:: Material for this exercise

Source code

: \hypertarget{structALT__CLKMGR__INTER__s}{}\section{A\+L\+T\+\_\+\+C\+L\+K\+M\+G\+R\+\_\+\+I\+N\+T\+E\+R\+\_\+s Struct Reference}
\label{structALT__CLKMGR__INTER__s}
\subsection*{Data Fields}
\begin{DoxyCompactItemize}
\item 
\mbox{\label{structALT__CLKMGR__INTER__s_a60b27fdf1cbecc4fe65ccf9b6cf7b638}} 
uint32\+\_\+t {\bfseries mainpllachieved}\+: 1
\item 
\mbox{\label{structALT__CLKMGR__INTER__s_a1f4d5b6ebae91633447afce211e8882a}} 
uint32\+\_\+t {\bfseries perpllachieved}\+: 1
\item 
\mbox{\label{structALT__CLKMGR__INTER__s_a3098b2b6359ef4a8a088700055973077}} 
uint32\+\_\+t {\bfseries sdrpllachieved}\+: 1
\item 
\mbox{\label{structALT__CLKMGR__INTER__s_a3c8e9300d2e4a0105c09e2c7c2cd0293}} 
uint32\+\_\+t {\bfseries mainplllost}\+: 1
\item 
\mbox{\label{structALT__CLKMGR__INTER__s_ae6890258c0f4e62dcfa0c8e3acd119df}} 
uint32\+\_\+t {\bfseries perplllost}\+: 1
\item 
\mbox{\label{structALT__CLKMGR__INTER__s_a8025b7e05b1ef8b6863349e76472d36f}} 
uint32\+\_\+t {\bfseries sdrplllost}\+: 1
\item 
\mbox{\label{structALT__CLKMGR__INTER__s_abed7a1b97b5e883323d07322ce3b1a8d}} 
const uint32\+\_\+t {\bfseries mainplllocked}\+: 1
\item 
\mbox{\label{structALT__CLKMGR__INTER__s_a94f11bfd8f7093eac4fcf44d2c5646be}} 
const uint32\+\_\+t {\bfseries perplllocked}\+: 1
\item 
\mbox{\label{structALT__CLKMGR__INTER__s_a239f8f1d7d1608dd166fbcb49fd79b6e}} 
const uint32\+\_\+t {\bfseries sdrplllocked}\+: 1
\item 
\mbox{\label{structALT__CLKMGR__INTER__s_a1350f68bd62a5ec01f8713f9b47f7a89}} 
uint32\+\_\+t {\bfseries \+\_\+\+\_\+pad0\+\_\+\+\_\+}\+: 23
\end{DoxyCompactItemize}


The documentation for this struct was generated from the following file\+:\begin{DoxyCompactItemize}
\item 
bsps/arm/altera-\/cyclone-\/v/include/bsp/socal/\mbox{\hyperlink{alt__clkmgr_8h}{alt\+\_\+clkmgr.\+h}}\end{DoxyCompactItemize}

::::

→ What is required
Full transcription, please: every entry, exactly as written.

→ Output of the task
Source code

: \hypertarget{structALT__CLKMGR__INTER__s}{}\section{A\+L\+T\+\_\+\+C\+L\+K\+M\+G\+R\+\_\+\+I\+N\+T\+E\+R\+\_\+s Struct Reference}
\label{structALT__CLKMGR__INTER__s}
\subsection*{Data Fields}
\begin{DoxyCompactItemize}
\item 
\mbox{\label{structALT__CLKMGR__INTER__s_a60b27fdf1cbecc4fe65ccf9b6cf7b638}} 
uint32\+\_\+t {\bfseries mainpllachieved}\+: 1
\item 
\mbox{\label{structALT__CLKMGR__INTER__s_a1f4d5b6ebae91633447afce211e8882a}} 
uint32\+\_\+t {\bfseries perpllachieved}\+: 1
\item 
\mbox{\label{structALT__CLKMGR__INTER__s_a3098b2b6359ef4a8a088700055973077}} 
uint32\+\_\+t {\bfseries sdrpllachieved}\+: 1
\item 
\mbox{\label{structALT__CLKMGR__INTER__s_a3c8e9300d2e4a0105c09e2c7c2cd0293}} 
uint32\+\_\+t {\bfseries mainplllost}\+: 1
\item 
\mbox{\label{structALT__CLKMGR__INTER__s_ae6890258c0f4e62dcfa0c8e3acd119df}} 
uint32\+\_\+t {\bfseries perplllost}\+: 1
\item 
\mbox{\label{structALT__CLKMGR__INTER__s_a8025b7e05b1ef8b6863349e76472d36f}} 
uint32\+\_\+t {\bfseries sdrplllost}\+: 1
\item 
\mbox{\label{structALT__CLKMGR__INTER__s_abed7a1b97b5e883323d07322ce3b1a8d}} 
const uint32\+\_\+t {\bfseries mainplllocked}\+: 1
\item 
\mbox{\label{structALT__CLKMGR__INTER__s_a94f11bfd8f7093eac4fcf44d2c5646be}} 
const uint32\+\_\+t {\bfseries perplllocked}\+: 1
\item 
\mbox{\label{structALT__CLKMGR__INTER__s_a239f8f1d7d1608dd166fbcb49fd79b6e}} 
const uint32\+\_\+t {\bfseries sdrplllocked}\+: 1
\item 
\mbox{\label{structALT__CLKMGR__INTER__s_a1350f68bd62a5ec01f8713f9b47f7a89}} 
uint32\+\_\+t {\bfseries \+\_\+\+\_\+pad0\+\_\+\+\_\+}\+: 23
\end{DoxyCompactItemize}


The documentation for this struct was generated from the following file\+:\begin{DoxyCompactItemize}
\item 
bsps/arm/altera-\/cyclone-\/v/include/bsp/socal/\mbox{\hyperlink{alt__clkmgr_8h}{alt\+\_\+clkmgr.\+h}}\end{DoxyCompactItemize}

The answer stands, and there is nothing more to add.